Dans les années 80, des trains et des wagons furent installés dans un des entrepôts dans le but d'en faire un musée ferroviaire. La collection comportait une MAV 424 (reconnaissable à son étoile rouge à l'avant, et pesant 137 tonnes), un engin appartenant à une MAV 301 (utilisée de 1911 à 1914), deux MAV 326, des wagons Soviétiques datant des années 60 ainsi que des wagons qui auraient transportés des Juifs Hongrois jusqu'à Auschwitz durant l'Occupation Nazie de Budapest. De quoi faire un beau musée, mais le projet tomba à l'eau et l'entrepôt ferma ses portes en 2009.

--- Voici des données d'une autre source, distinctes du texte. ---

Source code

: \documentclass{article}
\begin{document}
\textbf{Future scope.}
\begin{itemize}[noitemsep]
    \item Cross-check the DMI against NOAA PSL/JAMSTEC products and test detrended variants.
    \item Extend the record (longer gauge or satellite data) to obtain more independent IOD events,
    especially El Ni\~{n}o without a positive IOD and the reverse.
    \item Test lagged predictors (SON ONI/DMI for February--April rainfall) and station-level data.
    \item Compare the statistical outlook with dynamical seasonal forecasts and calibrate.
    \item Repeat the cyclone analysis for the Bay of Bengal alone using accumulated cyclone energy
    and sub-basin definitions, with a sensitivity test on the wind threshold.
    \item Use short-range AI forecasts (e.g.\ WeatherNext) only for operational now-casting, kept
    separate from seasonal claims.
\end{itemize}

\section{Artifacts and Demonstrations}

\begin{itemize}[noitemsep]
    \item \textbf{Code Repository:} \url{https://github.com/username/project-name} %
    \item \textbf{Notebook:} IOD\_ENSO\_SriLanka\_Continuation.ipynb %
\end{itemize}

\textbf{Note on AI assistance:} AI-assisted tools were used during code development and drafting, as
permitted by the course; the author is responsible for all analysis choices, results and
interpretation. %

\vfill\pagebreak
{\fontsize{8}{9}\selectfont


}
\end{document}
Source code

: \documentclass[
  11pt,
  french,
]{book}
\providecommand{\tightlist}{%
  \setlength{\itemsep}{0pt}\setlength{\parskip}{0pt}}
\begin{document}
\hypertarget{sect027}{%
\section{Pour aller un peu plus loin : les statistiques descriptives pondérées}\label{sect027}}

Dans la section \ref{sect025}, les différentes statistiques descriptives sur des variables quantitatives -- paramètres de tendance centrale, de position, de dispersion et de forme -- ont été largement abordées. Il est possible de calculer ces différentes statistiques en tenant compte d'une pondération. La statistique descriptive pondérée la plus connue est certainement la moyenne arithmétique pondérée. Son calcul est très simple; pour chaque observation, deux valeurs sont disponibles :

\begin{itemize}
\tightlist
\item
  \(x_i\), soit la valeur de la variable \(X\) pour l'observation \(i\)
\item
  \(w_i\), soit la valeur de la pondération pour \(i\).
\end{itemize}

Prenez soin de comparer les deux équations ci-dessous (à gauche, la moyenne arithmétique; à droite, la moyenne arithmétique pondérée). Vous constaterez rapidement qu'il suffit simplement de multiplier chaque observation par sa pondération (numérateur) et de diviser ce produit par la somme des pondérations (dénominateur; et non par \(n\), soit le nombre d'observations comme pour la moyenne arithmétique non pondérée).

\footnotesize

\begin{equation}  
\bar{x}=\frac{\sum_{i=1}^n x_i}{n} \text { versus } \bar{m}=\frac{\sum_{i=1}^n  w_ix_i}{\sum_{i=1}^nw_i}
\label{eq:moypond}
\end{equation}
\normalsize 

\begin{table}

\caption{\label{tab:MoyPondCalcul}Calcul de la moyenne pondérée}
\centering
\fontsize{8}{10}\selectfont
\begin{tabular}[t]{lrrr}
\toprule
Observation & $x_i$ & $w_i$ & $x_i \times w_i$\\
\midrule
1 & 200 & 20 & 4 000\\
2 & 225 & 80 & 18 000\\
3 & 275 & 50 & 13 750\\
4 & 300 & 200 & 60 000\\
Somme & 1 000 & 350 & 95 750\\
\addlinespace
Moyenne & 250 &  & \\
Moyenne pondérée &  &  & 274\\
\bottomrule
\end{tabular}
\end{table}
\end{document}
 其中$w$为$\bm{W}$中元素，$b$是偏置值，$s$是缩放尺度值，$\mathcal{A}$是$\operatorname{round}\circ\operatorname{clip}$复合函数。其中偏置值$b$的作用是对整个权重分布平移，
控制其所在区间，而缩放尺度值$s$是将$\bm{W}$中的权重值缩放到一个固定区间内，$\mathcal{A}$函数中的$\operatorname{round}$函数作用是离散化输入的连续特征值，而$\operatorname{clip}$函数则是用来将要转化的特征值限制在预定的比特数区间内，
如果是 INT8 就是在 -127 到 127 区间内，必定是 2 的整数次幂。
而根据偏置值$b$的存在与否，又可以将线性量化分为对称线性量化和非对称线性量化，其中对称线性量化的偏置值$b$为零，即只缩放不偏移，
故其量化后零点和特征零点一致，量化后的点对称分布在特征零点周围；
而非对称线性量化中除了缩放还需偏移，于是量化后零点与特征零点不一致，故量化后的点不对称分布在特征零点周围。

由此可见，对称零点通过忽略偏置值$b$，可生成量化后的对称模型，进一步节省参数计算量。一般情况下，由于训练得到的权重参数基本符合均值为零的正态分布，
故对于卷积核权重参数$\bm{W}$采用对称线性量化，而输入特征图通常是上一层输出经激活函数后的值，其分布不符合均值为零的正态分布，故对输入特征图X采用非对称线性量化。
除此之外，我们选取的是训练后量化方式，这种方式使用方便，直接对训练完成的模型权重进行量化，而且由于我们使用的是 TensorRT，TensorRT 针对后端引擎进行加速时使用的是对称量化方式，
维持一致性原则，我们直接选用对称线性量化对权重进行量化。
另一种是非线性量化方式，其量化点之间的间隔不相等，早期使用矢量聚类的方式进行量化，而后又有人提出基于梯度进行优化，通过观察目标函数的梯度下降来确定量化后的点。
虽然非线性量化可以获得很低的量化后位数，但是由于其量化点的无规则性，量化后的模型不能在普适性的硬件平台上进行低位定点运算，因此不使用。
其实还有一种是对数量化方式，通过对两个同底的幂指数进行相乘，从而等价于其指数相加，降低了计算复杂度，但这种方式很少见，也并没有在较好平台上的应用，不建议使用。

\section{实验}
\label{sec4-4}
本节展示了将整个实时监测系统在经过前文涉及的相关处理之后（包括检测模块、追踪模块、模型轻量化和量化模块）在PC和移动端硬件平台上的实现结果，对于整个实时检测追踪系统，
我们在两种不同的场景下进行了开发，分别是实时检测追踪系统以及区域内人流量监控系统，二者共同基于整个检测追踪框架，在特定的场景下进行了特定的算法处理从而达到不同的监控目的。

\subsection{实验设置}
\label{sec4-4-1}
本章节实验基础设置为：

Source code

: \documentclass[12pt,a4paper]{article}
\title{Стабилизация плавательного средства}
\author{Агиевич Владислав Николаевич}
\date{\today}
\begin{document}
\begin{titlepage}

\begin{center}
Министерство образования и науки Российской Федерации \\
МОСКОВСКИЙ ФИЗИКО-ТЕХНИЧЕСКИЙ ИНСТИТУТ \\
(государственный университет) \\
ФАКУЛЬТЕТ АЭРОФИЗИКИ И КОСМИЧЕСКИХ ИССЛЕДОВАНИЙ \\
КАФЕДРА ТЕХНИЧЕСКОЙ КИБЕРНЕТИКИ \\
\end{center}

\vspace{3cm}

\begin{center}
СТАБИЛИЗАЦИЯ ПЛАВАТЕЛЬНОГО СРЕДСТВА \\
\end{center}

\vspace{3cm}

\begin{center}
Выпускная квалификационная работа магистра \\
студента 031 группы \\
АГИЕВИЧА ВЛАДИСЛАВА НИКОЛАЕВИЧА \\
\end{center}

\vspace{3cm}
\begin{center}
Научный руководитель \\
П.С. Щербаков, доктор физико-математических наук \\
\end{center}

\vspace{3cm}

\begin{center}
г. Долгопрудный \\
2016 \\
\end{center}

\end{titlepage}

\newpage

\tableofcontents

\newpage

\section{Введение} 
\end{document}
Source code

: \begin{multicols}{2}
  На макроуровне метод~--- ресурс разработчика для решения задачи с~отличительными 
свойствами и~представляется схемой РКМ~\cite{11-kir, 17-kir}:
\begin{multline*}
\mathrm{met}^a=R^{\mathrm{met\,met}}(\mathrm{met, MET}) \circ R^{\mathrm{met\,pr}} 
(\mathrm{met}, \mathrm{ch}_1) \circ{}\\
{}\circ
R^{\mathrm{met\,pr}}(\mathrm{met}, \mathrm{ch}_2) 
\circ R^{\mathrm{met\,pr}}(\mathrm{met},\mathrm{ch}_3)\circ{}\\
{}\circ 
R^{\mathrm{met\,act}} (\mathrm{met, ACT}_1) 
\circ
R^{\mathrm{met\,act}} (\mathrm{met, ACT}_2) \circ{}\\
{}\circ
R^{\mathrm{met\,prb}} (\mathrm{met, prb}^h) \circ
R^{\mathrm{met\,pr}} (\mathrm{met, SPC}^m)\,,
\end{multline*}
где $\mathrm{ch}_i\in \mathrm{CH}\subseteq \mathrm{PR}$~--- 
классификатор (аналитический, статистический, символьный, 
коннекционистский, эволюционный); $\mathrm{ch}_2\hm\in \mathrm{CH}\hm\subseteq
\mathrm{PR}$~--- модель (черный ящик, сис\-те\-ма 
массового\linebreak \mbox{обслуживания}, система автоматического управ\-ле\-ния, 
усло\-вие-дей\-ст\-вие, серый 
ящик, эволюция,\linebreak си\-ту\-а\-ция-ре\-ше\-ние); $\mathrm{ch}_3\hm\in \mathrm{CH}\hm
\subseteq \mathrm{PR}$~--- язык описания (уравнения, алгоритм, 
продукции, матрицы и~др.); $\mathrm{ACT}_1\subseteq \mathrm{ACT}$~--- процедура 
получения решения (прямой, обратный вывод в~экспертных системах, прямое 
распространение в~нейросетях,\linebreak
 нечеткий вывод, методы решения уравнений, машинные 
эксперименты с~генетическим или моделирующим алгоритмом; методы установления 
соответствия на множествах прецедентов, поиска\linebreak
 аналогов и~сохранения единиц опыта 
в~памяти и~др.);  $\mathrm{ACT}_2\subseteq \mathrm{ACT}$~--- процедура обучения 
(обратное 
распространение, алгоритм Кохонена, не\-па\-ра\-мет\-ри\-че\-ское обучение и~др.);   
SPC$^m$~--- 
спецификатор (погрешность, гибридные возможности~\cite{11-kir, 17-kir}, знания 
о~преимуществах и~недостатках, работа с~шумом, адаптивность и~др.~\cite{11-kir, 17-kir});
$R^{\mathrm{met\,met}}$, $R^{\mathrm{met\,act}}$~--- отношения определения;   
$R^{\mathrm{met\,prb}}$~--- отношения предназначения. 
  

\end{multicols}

Par la suite, aucun entretien ne fut apporté, ni aux locomotives, ni aux wagons, ni à la toiture, qui présentait déjà de nombreux trous en 2008 comme nous le verrons plus loin. A partir de 2009, ce lieu devint alors le fameux "Red Star Train Graveyard", et il reçut la visite de nombreux photographes, mais aussi de vandales, de voleurs, de tagueurs etc.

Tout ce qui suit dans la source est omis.